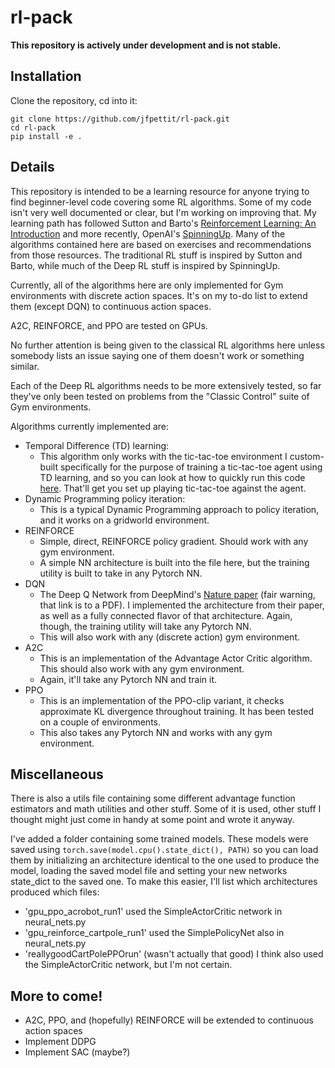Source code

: # rl-pack

**This repository is actively under development and is not stable.**

## Installation

Clone the repository, cd into it: 

```
git clone https://github.com/jfpettit/rl-pack.git
cd rl-pack
pip install -e .
```


## Details

This repository is intended to be a learning resource for anyone trying to find beginner-level code covering some RL algorithms. Some of my code isn't very well documented or clear, but I'm working on improving that. My learning path has followed Sutton and Barto's [Reinforcement Learning: An Introduction](http://incompleteideas.net/book/the-book.html) and more recently, OpenAI's [SpinningUp](https://spinningup.openai.com/en/latest/). Many of the algorithms contained here are based on exercises and recommendations from those resources. The traditional RL stuff is inspired by Sutton and Barto, while much of the Deep RL stuff is inspired by SpinningUp.


Currently, all of the algorithms here are only implemented for Gym environments with discrete action spaces. It's on my to-do list to extend them (except DQN) to continuous action spaces.

A2C, REINFORCE, and PPO are tested on GPUs. 

No further attention is being given to the classical RL algorithms here unless somebody lists an issue saying one of them doesn't work or something similar.

Each of the Deep RL algorithms needs to be more extensively tested, so far they've only been tested on problems from the "Classic Control" suite of Gym environments. 

Algorithms currently implemented are:
- Temporal Difference (TD) learning:
	- This algorithm only works with the tic-tac-toe environment I custom-built specifically for the purpose of training a tic-tac-toe agent using TD learning, and so you can look at how to quickly run this code [here](https://jfpettit.github.io/TicTacToeInterface/). That'll get you set up playing tic-tac-toe against the agent. 
- Dynamic Programming policy iteration:
	- This is a typical Dynamic Programming approach to policy iteration, and it works on a gridworld environment.
- REINFORCE
	- Simple, direct, REINFORCE policy gradient. Should work with any gym environment.
	- A simple NN architecture is built into the file here, but the training utility is built to take in any Pytorch NN.
- DQN
	- The Deep Q Network from DeepMind's [Nature paper](https://storage.googleapis.com/deepmind-media/dqn/DQNNaturePaper.pdf) (fair warning, that link is to a PDF). I implemented the architecture from their paper, as well as a fully connected flavor of that architecture. Again, though, the training utility will take any Pytorch NN.
	- This will also work with any (discrete action) gym environment. 
- A2C
	- This is an implementation of the Advantage Actor Critic algorithm. This should also work with any gym environment.
	- Again, it'll take any Pytorch NN and train it. 
- PPO
	- This is an implementation of the PPO-clip variant, it checks approximate KL divergence throughout training. It has been tested on a couple of environments.
	- This also takes any Pytorch NN and works with any gym environment. 

## Miscellaneous

There is also a utils file containing some different advantage function estimators and math utilities and other stuff. Some of it is used, other stuff I thought might just come in handy at some point and wrote it anyway.

I've added a folder containing some trained models. These models were saved using ```torch.save(model.cpu().state_dict(), PATH)``` so you can load them by initializing an architecture identical to the one used to produce the model, loading the saved model file and setting your new networks state_dict to the saved one. To make this easier, I'll list which architectures produced which files:
- 'gpu_ppo_acrobot_run1' used the SimpleActorCritic network in neural_nets.py
- 'gpu_reinforce_cartpole_run1' used the SimplePolicyNet also in neural_nets.py
- 'reallygoodCartPolePPOrun' (wasn't actually that good) I think also used the SimpleActorCritic network, but I'm not certain.

## More to come!
- A2C, PPO, and (hopefully) REINFORCE will be extended to continuous action spaces
- Implement DDPG
- Implement SAC (maybe?)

:: Work request ::
Using the records above, set down exactly the lines from the one with "I've added a" through the one with "- 'gpu_ppo_acrobot_run1' used", inclusive, and nothing more.

:: Task answer ::
I've added a folder containing some trained models. These models were saved using ```torch.save(model.cpu().state_dict(), PATH)``` so you can load them by initializing an architecture identical to the one used to produce the model, loading the saved model file and setting your new networks state_dict to the saved one. To make this easier, I'll list which architectures produced which files:
- 'gpu_ppo_acrobot_run1' used the SimpleActorCritic network in neural_nets.py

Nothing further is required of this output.